PROMPT. Only the stretch below from the line holding "## Typical Course Offering" through the line holding "met verloop toevoegen](./adding-stroke-layer-gradient/)" should be restated, word for word and with both ends included; pictures stay out.

SUPPLIED ENTRIES.
******

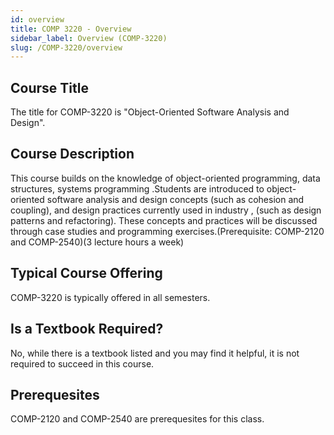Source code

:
 ```yaml
---
id: overview
title: COMP 3220 - Overview
sidebar_label: Overview (COMP-3220)
slug: /COMP-3220/overview
---
```


## Course Title

The title for COMP-3220 is "Object-Oriented Software Analysis and Design".

## Course Description

This course builds on the knowledge of object-oriented programming, data structures, systems programming .Students are introduced to object-oriented software analysis and design concepts (such as cohesion and coupling), and design practices currently used in industry , (such as design patterns and refactoring). These concepts and practices will be discussed through case studies and programming exercises.(Prerequisite: COMP-2120 and COMP-2540)(3 lecture hours a week)

## Typical Course Offering

COMP-3220 is typically offered in all semesters.

## Is a Textbook Required?

No, while there is a textbook listed and you may find it helpful, it is not required to succeed in this course.

## Prerequesites

COMP-2120 and COMP-2540 are prerequesites for this class.
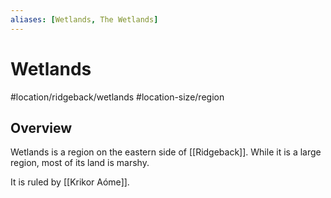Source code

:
 ```yaml
---
aliases: [Wetlands, The Wetlands]
---
```


# Wetlands
#location/ridgeback/wetlands #location-size/region

## Overview
Wetlands is a region on the eastern side of [[Ridgeback]]. While it is a large region, most of its land is marshy.

It is ruled by [[Krikor Aóme]].

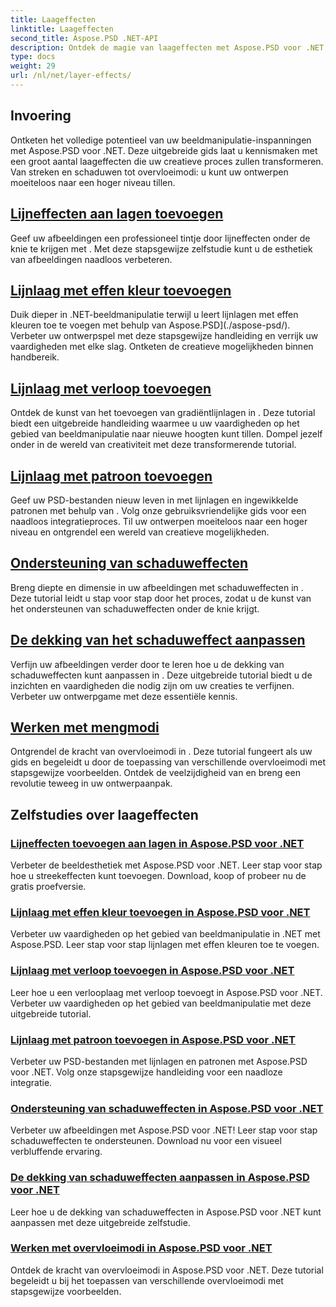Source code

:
 ```yaml
---
title: Laageffecten
linktitle: Laageffecten
second_title: Aspose.PSD .NET-API
description: Ontdek de magie van laageffecten met Aspose.PSD voor .NET! Verbeter uw vaardigheden op het gebied van beeldmanipulatie door lijn-, schaduw- en overvloeimodi toe te voegen.
type: docs
weight: 29
url: /nl/net/layer-effects/
---
```

## Invoering

Ontketen het volledige potentieel van uw beeldmanipulatie-inspanningen met Aspose.PSD voor .NET. Deze uitgebreide gids laat u kennismaken met een groot aantal laageffecten die uw creatieve proces zullen transformeren. Van streken en schaduwen tot overvloeimodi: u kunt uw ontwerpen moeiteloos naar een hoger niveau tillen.

## [Lijneffecten aan lagen toevoegen](./adding-stroke-effects/)

Geef uw afbeeldingen een professioneel tintje door lijneffecten onder de knie te krijgen met . Met deze stapsgewijze zelfstudie kunt u de esthetiek van afbeeldingen naadloos verbeteren. 

## [Lijnlaag met effen kleur toevoegen](./adding-stroke-layer-solid-color/)

Duik dieper in .NET-beeldmanipulatie terwijl u leert lijnlagen met effen kleuren toe te voegen met behulp van Aspose.PSD](./aspose-psd/). Verbeter uw ontwerpspel met deze stapsgewijze handleiding en verrijk uw vaardigheden met elke slag. Ontketen de creatieve mogelijkheden binnen handbereik.

## [Lijnlaag met verloop toevoegen](./adding-stroke-layer-gradient/)

Ontdek de kunst van het toevoegen van gradiëntlijnlagen in . Deze tutorial biedt een uitgebreide handleiding waarmee u uw vaardigheden op het gebied van beeldmanipulatie naar nieuwe hoogten kunt tillen. Dompel jezelf onder in de wereld van creativiteit met deze transformerende tutorial.

## [Lijnlaag met patroon toevoegen](./adding-stroke-layer-pattern/)

Geef uw PSD-bestanden nieuw leven in met lijnlagen en ingewikkelde patronen met behulp van . Volg onze gebruiksvriendelijke gids voor een naadloos integratieproces. Til uw ontwerpen moeiteloos naar een hoger niveau en ontgrendel een wereld van creatieve mogelijkheden.

## [Ondersteuning van schaduweffecten](./supporting-shadow-effects/)

Breng diepte en dimensie in uw afbeeldingen met schaduweffecten in . Deze tutorial leidt u stap voor stap door het proces, zodat u de kunst van het ondersteunen van schaduweffecten onder de knie krijgt. 

## [De dekking van het schaduweffect aanpassen](./adjusting-shadow-effect-opacity/)

Verfijn uw afbeeldingen verder door te leren hoe u de dekking van schaduweffecten kunt aanpassen in . Deze uitgebreide tutorial biedt u de inzichten en vaardigheden die nodig zijn om uw creaties te verfijnen. Verbeter uw ontwerpgame met deze essentiële kennis.

## [Werken met mengmodi](./working-with-blend-modes/)

Ontgrendel de kracht van overvloeimodi in . Deze tutorial fungeert als uw gids en begeleidt u door de toepassing van verschillende overvloeimodi met stapsgewijze voorbeelden. Ontdek de veelzijdigheid van en breng een revolutie teweeg in uw ontwerpaanpak.

## Zelfstudies over laageffecten
### [Lijneffecten toevoegen aan lagen in Aspose.PSD voor .NET](./adding-stroke-effects/)
Verbeter de beeldesthetiek met Aspose.PSD voor .NET. Leer stap voor stap hoe u streekeffecten kunt toevoegen. Download, koop of probeer nu de gratis proefversie.
### [Lijnlaag met effen kleur toevoegen in Aspose.PSD voor .NET](./adding-stroke-layer-solid-color/)
Verbeter uw vaardigheden op het gebied van beeldmanipulatie in .NET met Aspose.PSD. Leer stap voor stap lijnlagen met effen kleuren toe te voegen.
### [Lijnlaag met verloop toevoegen in Aspose.PSD voor .NET](./adding-stroke-layer-gradient/)
Leer hoe u een verlooplaag met verloop toevoegt in Aspose.PSD voor .NET. Verbeter uw vaardigheden op het gebied van beeldmanipulatie met deze uitgebreide tutorial.
### [Lijnlaag met patroon toevoegen in Aspose.PSD voor .NET](./adding-stroke-layer-pattern/)
Verbeter uw PSD-bestanden met lijnlagen en patronen met Aspose.PSD voor .NET. Volg onze stapsgewijze handleiding voor een naadloze integratie.
### [Ondersteuning van schaduweffecten in Aspose.PSD voor .NET](./supporting-shadow-effects/)
Verbeter uw afbeeldingen met Aspose.PSD voor .NET! Leer stap voor stap schaduweffecten te ondersteunen. Download nu voor een visueel verbluffende ervaring.
### [De dekking van schaduweffecten aanpassen in Aspose.PSD voor .NET](./adjusting-shadow-effect-opacity/)
Leer hoe u de dekking van schaduweffecten in Aspose.PSD voor .NET kunt aanpassen met deze uitgebreide zelfstudie.
### [Werken met overvloeimodi in Aspose.PSD voor .NET](./working-with-blend-modes/)
Ontdek de kracht van overvloeimodi in Aspose.PSD voor .NET. Deze tutorial begeleidt u bij het toepassen van verschillende overvloeimodi met stapsgewijze voorbeelden.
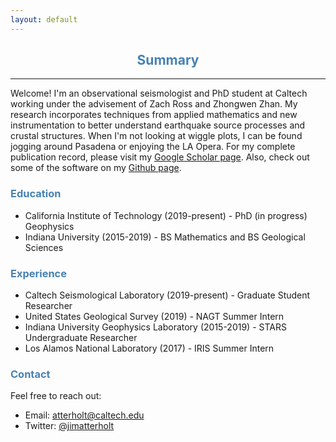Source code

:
 ```yaml
---
layout: default
---
```

<h2 align="center" style="color:SteelBlue">
  Summary
</h2>

* * *

Welcome! I'm an observational seismologist and PhD student at Caltech working under the advisement of Zach Ross and Zhongwen Zhan. My research incorporates techniques from applied mathematics and new instrumentation to better understand earthquake source processes and crustal structures. When I'm not looking at wiggle plots, I can be found jogging around Pasadena or enjoying the LA Opera. For my complete publication record, please visit my [Google Scholar page](https://scholar.google.com/citations?user=1rW1gSwAAAAJ&hl=en&oi=ao). Also, check out some of the software on my [Github page](https://github.com/atterholt).

<h3 style="color:SteelBlue">
  Education
</h3>
<ul class="a">
  <li>California Institute of Technology (2019-present) - PhD (in progress) Geophysics</li>
  <li>Indiana University (2015-2019) - BS Mathematics and BS Geological Sciences</li>
</ul>
    
<h3 style="color:SteelBlue">
  Experience
</h3>

*   Caltech Seismological Laboratory (2019-present) - Graduate Student Researcher
*   United States Geological Survey (2019) - NAGT Summer Intern
*   Indiana University Geophysics Laboratory (2015-2019) - STARS Undergraduate Researcher
*   Los Alamos National Laboratory (2017) - IRIS Summer Intern

<h3 style="color:SteelBlue">
  Contact
</h3>

Feel free to reach out:

*   Email: atterholt@caltech.edu
*   Twitter: [@jimatterholt](https://twitter.com/jimatterholt?lang=en)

******

OUTPUT FOR THIS EXERCISE.
## Typical Course Offering

COMP-3220 is typically offered in all semesters.

## Is a Textbook Required?

No, while there is a textbook listed and you may find it helpful, it is not required to succeed in this course.

## Prerequesites

COMP-2120 and COMP-2540 are prerequesites for this class.
Source code

:
 ```yaml
---
aliases: [Wetlands, The Wetlands]
---
```


# Wetlands
#location/ridgeback/wetlands #location-size/region

## Overview
Wetlands is a region on the eastern side of [[Ridgeback]]. While it is a large region, most of its land is marshy.

It is ruled by [[Krikor Aóme]].

Source code

:
 ```yaml
---
title: Laageffecten
linktitle: Laageffecten
second_title: Aspose.PSD .NET-API
description: Ontdek de magie van laageffecten met Aspose.PSD voor .NET! Verbeter uw vaardigheden op het gebied van beeldmanipulatie door lijn-, schaduw- en overvloeimodi toe te voegen.
type: docs
weight: 29
url: /nl/net/layer-effects/
---
```

## Invoering

Ontketen het volledige potentieel van uw beeldmanipulatie-inspanningen met Aspose.PSD voor .NET. Deze uitgebreide gids laat u kennismaken met een groot aantal laageffecten die uw creatieve proces zullen transformeren. Van streken en schaduwen tot overvloeimodi: u kunt uw ontwerpen moeiteloos naar een hoger niveau tillen.

## [Lijneffecten aan lagen toevoegen](./adding-stroke-effects/)

Geef uw afbeeldingen een professioneel tintje door lijneffecten onder de knie te krijgen met . Met deze stapsgewijze zelfstudie kunt u de esthetiek van afbeeldingen naadloos verbeteren. 

## [Lijnlaag met effen kleur toevoegen](./adding-stroke-layer-solid-color/)

Duik dieper in .NET-beeldmanipulatie terwijl u leert lijnlagen met effen kleuren toe te voegen met behulp van Aspose.PSD](./aspose-psd/). Verbeter uw ontwerpspel met deze stapsgewijze handleiding en verrijk uw vaardigheden met elke slag. Ontketen de creatieve mogelijkheden binnen handbereik.

## [Lijnlaag met verloop toevoegen](./adding-stroke-layer-gradient/)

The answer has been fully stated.